About this task:
Please set down exactly the lines of the listing below from the line containing "## 3. Componente Principal" through the line containing "4.2 | Conforme", both lines included, leaving out all other lines.

Entries shown:

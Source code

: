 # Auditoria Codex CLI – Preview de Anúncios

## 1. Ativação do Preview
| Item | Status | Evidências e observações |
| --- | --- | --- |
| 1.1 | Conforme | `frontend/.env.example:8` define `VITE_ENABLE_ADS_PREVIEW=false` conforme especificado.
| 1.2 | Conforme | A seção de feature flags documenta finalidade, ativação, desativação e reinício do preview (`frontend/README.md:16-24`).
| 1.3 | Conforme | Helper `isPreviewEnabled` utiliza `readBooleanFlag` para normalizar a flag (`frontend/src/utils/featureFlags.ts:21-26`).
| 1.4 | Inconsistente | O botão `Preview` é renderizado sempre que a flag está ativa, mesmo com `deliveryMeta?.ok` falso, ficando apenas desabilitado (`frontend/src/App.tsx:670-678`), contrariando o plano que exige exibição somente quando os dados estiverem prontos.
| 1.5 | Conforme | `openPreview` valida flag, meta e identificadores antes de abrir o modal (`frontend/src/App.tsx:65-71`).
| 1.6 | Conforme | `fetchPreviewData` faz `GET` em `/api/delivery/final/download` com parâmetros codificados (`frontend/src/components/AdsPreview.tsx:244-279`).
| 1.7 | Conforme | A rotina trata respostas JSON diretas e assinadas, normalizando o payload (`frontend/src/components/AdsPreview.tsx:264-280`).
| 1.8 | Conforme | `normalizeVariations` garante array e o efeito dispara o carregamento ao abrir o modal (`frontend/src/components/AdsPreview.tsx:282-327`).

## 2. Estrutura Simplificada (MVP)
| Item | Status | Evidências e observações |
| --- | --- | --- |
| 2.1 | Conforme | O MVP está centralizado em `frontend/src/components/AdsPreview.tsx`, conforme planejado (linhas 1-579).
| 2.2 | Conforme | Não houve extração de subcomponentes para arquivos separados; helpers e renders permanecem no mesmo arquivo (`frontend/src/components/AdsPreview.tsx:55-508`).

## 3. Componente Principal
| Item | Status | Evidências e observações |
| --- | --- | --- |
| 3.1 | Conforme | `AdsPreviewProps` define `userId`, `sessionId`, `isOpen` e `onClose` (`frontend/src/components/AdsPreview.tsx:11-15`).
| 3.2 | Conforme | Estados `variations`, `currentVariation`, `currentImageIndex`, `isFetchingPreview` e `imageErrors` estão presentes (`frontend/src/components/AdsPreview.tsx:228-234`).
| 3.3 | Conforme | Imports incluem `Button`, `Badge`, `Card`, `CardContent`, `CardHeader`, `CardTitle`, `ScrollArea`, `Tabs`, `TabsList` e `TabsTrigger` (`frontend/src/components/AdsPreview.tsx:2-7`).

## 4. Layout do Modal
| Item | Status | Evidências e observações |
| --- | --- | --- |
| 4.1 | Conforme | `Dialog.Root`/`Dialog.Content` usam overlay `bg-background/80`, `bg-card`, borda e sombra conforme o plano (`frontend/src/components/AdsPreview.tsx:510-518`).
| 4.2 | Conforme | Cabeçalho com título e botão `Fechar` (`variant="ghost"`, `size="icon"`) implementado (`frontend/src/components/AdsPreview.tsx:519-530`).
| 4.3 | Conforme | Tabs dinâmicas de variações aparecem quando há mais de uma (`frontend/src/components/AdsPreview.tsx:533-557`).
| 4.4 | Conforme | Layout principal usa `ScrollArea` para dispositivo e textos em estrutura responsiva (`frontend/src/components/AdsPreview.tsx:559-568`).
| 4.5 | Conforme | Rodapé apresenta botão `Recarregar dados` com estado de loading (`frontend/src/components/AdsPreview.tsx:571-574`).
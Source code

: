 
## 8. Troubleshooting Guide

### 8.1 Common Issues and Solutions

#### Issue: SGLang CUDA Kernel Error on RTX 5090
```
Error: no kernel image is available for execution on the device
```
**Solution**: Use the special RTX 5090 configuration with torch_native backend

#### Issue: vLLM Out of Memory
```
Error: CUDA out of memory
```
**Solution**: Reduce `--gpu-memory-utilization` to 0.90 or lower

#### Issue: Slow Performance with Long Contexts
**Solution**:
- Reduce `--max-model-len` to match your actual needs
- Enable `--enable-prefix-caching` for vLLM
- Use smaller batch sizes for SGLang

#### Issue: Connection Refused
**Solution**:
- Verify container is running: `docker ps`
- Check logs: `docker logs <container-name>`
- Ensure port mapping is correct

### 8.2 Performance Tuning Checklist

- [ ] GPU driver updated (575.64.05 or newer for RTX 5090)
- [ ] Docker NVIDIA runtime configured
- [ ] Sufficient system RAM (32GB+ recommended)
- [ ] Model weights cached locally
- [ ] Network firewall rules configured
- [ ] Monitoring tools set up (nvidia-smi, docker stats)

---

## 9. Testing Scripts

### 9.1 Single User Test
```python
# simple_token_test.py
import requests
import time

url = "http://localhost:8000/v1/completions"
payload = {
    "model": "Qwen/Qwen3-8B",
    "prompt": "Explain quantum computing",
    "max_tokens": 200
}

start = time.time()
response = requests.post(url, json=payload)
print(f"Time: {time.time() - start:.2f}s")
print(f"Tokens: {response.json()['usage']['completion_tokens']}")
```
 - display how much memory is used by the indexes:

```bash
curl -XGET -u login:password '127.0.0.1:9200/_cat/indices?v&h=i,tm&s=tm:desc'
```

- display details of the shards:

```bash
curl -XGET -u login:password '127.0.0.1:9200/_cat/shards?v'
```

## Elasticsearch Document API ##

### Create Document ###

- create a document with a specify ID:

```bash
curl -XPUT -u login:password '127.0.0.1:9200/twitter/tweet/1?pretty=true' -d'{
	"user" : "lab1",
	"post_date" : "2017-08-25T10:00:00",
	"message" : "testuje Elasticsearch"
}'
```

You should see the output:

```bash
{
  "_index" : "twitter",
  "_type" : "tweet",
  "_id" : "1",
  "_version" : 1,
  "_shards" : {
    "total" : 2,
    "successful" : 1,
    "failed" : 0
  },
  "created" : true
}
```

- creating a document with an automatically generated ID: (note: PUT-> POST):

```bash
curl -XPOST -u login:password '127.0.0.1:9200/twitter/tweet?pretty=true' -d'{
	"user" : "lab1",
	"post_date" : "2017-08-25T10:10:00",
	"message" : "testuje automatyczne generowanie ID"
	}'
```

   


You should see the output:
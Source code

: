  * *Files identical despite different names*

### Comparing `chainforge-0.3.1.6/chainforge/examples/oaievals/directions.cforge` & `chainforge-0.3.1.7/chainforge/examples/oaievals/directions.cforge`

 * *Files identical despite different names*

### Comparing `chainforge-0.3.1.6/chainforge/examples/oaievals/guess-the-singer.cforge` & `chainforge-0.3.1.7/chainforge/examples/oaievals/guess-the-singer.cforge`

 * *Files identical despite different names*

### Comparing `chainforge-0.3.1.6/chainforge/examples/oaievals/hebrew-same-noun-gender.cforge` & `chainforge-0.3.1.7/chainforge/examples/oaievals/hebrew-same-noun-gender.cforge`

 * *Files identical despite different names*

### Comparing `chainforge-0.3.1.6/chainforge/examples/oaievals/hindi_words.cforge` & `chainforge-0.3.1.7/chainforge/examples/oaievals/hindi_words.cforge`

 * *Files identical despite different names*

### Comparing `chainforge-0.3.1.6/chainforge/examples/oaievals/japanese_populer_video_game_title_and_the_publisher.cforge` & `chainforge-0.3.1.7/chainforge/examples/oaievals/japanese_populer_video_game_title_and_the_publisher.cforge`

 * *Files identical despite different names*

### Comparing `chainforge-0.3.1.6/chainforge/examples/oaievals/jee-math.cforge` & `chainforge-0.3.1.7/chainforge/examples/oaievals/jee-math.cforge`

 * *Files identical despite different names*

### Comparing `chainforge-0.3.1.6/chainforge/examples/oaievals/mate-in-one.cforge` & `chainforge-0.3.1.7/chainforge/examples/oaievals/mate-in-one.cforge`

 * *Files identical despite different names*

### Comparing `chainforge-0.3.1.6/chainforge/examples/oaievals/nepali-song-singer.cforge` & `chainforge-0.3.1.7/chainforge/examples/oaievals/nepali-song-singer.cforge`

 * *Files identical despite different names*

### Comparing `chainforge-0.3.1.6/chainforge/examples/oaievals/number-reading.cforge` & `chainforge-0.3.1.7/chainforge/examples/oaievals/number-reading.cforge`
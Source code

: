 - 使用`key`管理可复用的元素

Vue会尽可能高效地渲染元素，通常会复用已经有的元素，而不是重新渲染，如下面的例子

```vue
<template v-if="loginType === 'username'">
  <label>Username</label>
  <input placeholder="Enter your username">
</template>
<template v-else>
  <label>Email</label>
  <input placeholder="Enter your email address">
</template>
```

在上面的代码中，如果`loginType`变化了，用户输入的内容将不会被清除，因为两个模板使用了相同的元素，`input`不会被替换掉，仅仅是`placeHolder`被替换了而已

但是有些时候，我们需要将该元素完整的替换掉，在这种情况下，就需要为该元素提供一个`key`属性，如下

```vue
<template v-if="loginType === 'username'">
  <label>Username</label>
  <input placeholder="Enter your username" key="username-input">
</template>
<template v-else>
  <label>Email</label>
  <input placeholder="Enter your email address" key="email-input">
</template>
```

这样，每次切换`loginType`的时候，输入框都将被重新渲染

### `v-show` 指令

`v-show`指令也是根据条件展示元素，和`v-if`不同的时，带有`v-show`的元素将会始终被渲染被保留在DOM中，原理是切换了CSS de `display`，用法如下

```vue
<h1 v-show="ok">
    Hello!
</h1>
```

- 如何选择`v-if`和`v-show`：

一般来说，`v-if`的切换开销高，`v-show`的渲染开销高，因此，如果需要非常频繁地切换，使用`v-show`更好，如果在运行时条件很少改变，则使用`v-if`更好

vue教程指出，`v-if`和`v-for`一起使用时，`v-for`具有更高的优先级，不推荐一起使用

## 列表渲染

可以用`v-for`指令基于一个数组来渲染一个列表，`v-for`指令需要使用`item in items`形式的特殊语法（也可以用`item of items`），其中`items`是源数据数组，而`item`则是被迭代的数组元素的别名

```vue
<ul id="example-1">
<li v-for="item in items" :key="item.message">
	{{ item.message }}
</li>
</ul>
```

Exercise output:
## 3. Componente Principal
| Item | Status | Evidências e observações |
| --- | --- | --- |
| 3.1 | Conforme | `AdsPreviewProps` define `userId`, `sessionId`, `isOpen` e `onClose` (`frontend/src/components/AdsPreview.tsx:11-15`).
| 3.2 | Conforme | Estados `variations`, `currentVariation`, `currentImageIndex`, `isFetchingPreview` e `imageErrors` estão presentes (`frontend/src/components/AdsPreview.tsx:228-234`).
| 3.3 | Conforme | Imports incluem `Button`, `Badge`, `Card`, `CardContent`, `CardHeader`, `CardTitle`, `ScrollArea`, `Tabs`, `TabsList` e `TabsTrigger` (`frontend/src/components/AdsPreview.tsx:2-7`).

## 4. Layout do Modal
| Item | Status | Evidências e observações |
| --- | --- | --- |
| 4.1 | Conforme | `Dialog.Root`/`Dialog.Content` usam overlay `bg-background/80`, `bg-card`, borda e sombra conforme o plano (`frontend/src/components/AdsPreview.tsx:510-518`).
| 4.2 | Conforme | Cabeçalho com título e botão `Fechar` (`variant="ghost"`, `size="icon"`) implementado (`frontend/src/components/AdsPreview.tsx:519-530`).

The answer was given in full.